> _RECORDED INFORMATION_
+++
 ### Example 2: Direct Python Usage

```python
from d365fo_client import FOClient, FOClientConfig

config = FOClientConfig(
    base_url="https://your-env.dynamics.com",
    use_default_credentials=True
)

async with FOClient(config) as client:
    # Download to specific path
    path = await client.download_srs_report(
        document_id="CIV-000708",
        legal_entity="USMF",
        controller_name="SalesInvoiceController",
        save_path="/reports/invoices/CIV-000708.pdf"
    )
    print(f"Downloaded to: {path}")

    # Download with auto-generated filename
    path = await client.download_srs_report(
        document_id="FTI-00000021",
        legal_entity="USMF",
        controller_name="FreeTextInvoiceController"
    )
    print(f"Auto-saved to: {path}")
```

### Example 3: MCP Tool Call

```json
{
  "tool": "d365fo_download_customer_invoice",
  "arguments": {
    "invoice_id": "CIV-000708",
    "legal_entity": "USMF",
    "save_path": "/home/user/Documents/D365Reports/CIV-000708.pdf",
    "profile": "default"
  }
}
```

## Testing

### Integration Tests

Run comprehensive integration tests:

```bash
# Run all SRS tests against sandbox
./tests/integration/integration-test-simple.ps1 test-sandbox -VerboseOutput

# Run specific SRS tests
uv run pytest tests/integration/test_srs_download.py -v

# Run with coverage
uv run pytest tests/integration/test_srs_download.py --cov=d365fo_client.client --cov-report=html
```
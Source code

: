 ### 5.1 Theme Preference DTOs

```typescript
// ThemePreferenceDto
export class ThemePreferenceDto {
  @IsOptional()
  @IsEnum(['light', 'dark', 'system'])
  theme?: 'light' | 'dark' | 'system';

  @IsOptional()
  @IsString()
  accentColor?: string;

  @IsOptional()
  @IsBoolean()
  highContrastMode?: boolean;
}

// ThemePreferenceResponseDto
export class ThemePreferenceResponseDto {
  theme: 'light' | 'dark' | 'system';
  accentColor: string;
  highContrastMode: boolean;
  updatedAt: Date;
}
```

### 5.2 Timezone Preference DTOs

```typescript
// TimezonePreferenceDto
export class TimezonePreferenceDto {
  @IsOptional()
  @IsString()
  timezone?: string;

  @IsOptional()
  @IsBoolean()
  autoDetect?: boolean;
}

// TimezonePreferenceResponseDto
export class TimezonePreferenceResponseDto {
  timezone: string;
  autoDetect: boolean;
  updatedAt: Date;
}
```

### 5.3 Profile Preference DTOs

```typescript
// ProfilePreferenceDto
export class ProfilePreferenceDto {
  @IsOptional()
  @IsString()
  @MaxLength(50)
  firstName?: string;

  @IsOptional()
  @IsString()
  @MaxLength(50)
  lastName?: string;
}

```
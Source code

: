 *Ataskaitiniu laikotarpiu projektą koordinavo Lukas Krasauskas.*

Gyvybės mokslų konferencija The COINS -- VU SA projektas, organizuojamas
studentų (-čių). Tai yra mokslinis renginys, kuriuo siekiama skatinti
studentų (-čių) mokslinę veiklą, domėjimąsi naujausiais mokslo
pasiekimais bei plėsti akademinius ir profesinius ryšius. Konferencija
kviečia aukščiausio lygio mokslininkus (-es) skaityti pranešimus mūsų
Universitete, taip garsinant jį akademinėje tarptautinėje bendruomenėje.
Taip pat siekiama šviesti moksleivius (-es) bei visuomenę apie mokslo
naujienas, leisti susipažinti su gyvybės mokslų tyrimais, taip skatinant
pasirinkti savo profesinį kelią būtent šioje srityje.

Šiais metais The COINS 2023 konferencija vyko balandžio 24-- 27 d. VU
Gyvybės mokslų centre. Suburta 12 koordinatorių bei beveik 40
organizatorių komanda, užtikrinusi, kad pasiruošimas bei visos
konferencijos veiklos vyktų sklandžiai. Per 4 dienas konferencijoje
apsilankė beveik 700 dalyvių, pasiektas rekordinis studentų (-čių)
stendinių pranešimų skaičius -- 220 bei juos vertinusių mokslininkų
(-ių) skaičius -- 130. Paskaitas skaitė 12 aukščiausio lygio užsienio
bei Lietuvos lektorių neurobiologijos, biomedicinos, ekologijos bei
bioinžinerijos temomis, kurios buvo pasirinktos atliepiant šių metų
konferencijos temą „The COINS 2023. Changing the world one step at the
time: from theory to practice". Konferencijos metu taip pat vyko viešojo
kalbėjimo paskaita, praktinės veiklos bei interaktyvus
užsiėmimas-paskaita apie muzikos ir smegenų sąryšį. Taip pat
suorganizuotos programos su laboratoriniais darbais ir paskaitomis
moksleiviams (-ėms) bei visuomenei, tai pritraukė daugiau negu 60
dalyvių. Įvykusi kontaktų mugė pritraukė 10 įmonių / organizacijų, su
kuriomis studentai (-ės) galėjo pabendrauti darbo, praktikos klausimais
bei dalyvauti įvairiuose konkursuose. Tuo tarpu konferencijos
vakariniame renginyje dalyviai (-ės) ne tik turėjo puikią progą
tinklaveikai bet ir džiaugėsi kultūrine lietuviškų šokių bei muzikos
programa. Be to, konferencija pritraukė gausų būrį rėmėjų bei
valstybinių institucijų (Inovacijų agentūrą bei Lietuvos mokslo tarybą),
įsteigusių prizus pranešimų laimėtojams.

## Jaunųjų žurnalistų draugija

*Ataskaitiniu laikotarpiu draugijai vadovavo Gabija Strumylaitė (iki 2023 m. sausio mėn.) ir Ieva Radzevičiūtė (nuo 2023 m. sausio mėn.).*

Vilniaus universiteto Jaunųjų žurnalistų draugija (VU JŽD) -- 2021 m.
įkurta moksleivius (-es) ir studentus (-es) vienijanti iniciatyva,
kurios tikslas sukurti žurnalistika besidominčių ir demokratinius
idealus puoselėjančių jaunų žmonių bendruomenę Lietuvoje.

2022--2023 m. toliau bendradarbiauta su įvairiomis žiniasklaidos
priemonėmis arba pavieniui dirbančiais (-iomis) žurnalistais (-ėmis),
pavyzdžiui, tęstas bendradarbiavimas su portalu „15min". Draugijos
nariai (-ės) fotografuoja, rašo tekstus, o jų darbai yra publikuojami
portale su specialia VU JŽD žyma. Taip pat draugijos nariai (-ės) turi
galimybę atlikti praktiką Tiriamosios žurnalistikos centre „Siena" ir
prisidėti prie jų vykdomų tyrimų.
+++
> _DIRECTIONS FOR THIS TASK_
Repeat every line of the records above exactly.

> _SOLUTION TO THIS TASK_
 ### Example 2: Direct Python Usage

```python
from d365fo_client import FOClient, FOClientConfig

config = FOClientConfig(
    base_url="https://your-env.dynamics.com",
    use_default_credentials=True
)

async with FOClient(config) as client:
    # Download to specific path
    path = await client.download_srs_report(
        document_id="CIV-000708",
        legal_entity="USMF",
        controller_name="SalesInvoiceController",
        save_path="/reports/invoices/CIV-000708.pdf"
    )
    print(f"Downloaded to: {path}")

    # Download with auto-generated filename
    path = await client.download_srs_report(
        document_id="FTI-00000021",
        legal_entity="USMF",
        controller_name="FreeTextInvoiceController"
    )
    print(f"Auto-saved to: {path}")
```

### Example 3: MCP Tool Call

```json
{
  "tool": "d365fo_download_customer_invoice",
  "arguments": {
    "invoice_id": "CIV-000708",
    "legal_entity": "USMF",
    "save_path": "/home/user/Documents/D365Reports/CIV-000708.pdf",
    "profile": "default"
  }
}
```

## Testing

### Integration Tests

Run comprehensive integration tests:

```bash
# Run all SRS tests against sandbox
./tests/integration/integration-test-simple.ps1 test-sandbox -VerboseOutput

# Run specific SRS tests
uv run pytest tests/integration/test_srs_download.py -v

# Run with coverage
uv run pytest tests/integration/test_srs_download.py --cov=d365fo_client.client --cov-report=html
```
Source code

: ### 5.1 Theme Preference DTOs

```typescript
// ThemePreferenceDto
export class ThemePreferenceDto {
  @IsOptional()
  @IsEnum(['light', 'dark', 'system'])
  theme?: 'light' | 'dark' | 'system';

  @IsOptional()
  @IsString()
  accentColor?: string;

  @IsOptional()
  @IsBoolean()
  highContrastMode?: boolean;
}

// ThemePreferenceResponseDto
export class ThemePreferenceResponseDto {
  theme: 'light' | 'dark' | 'system';
  accentColor: string;
  highContrastMode: boolean;
  updatedAt: Date;
}
```

### 5.2 Timezone Preference DTOs

```typescript
// TimezonePreferenceDto
export class TimezonePreferenceDto {
  @IsOptional()
  @IsString()
  timezone?: string;

  @IsOptional()
  @IsBoolean()
  autoDetect?: boolean;
}

// TimezonePreferenceResponseDto
export class TimezonePreferenceResponseDto {
  timezone: string;
  autoDetect: boolean;
  updatedAt: Date;
}
```

### 5.3 Profile Preference DTOs

```typescript
// ProfilePreferenceDto
export class ProfilePreferenceDto {
  @IsOptional()
  @IsString()
  @MaxLength(50)
  firstName?: string;

  @IsOptional()
  @IsString()
  @MaxLength(50)
  lastName?: string;
}

```
Source code

: *Ataskaitiniu laikotarpiu projektą koordinavo Lukas Krasauskas.*

Gyvybės mokslų konferencija The COINS -- VU SA projektas, organizuojamas
studentų (-čių). Tai yra mokslinis renginys, kuriuo siekiama skatinti
studentų (-čių) mokslinę veiklą, domėjimąsi naujausiais mokslo
pasiekimais bei plėsti akademinius ir profesinius ryšius. Konferencija
kviečia aukščiausio lygio mokslininkus (-es) skaityti pranešimus mūsų
Universitete, taip garsinant jį akademinėje tarptautinėje bendruomenėje.
Taip pat siekiama šviesti moksleivius (-es) bei visuomenę apie mokslo
naujienas, leisti susipažinti su gyvybės mokslų tyrimais, taip skatinant
pasirinkti savo profesinį kelią būtent šioje srityje.

Šiais metais The COINS 2023 konferencija vyko balandžio 24-- 27 d. VU
Gyvybės mokslų centre. Suburta 12 koordinatorių bei beveik 40
organizatorių komanda, užtikrinusi, kad pasiruošimas bei visos
konferencijos veiklos vyktų sklandžiai. Per 4 dienas konferencijoje
apsilankė beveik 700 dalyvių, pasiektas rekordinis studentų (-čių)
stendinių pranešimų skaičius -- 220 bei juos vertinusių mokslininkų
(-ių) skaičius -- 130. Paskaitas skaitė 12 aukščiausio lygio užsienio
bei Lietuvos lektorių neurobiologijos, biomedicinos, ekologijos bei
bioinžinerijos temomis, kurios buvo pasirinktos atliepiant šių metų
konferencijos temą „The COINS 2023. Changing the world one step at the
time: from theory to practice". Konferencijos metu taip pat vyko viešojo
kalbėjimo paskaita, praktinės veiklos bei interaktyvus
užsiėmimas-paskaita apie muzikos ir smegenų sąryšį. Taip pat
suorganizuotos programos su laboratoriniais darbais ir paskaitomis
moksleiviams (-ėms) bei visuomenei, tai pritraukė daugiau negu 60
dalyvių. Įvykusi kontaktų mugė pritraukė 10 įmonių / organizacijų, su
kuriomis studentai (-ės) galėjo pabendrauti darbo, praktikos klausimais
bei dalyvauti įvairiuose konkursuose. Tuo tarpu konferencijos
vakariniame renginyje dalyviai (-ės) ne tik turėjo puikią progą
tinklaveikai bet ir džiaugėsi kultūrine lietuviškų šokių bei muzikos
programa. Be to, konferencija pritraukė gausų būrį rėmėjų bei
valstybinių institucijų (Inovacijų agentūrą bei Lietuvos mokslo tarybą),
įsteigusių prizus pranešimų laimėtojams.

## Jaunųjų žurnalistų draugija

*Ataskaitiniu laikotarpiu draugijai vadovavo Gabija Strumylaitė (iki 2023 m. sausio mėn.) ir Ieva Radzevičiūtė (nuo 2023 m. sausio mėn.).*

Vilniaus universiteto Jaunųjų žurnalistų draugija (VU JŽD) -- 2021 m.
įkurta moksleivius (-es) ir studentus (-es) vienijanti iniciatyva,
kurios tikslas sukurti žurnalistika besidominčių ir demokratinius
idealus puoselėjančių jaunų žmonių bendruomenę Lietuvoje.

2022--2023 m. toliau bendradarbiauta su įvairiomis žiniasklaidos
priemonėmis arba pavieniui dirbančiais (-iomis) žurnalistais (-ėmis),
pavyzdžiui, tęstas bendradarbiavimas su portalu „15min". Draugijos
nariai (-ės) fotografuoja, rašo tekstus, o jų darbai yra publikuojami
portale su specialia VU JŽD žyma. Taip pat draugijos nariai (-ės) turi
galimybę atlikti praktiką Tiriamosios žurnalistikos centre „Siena" ir
prisidėti prie jų vykdomų tyrimų.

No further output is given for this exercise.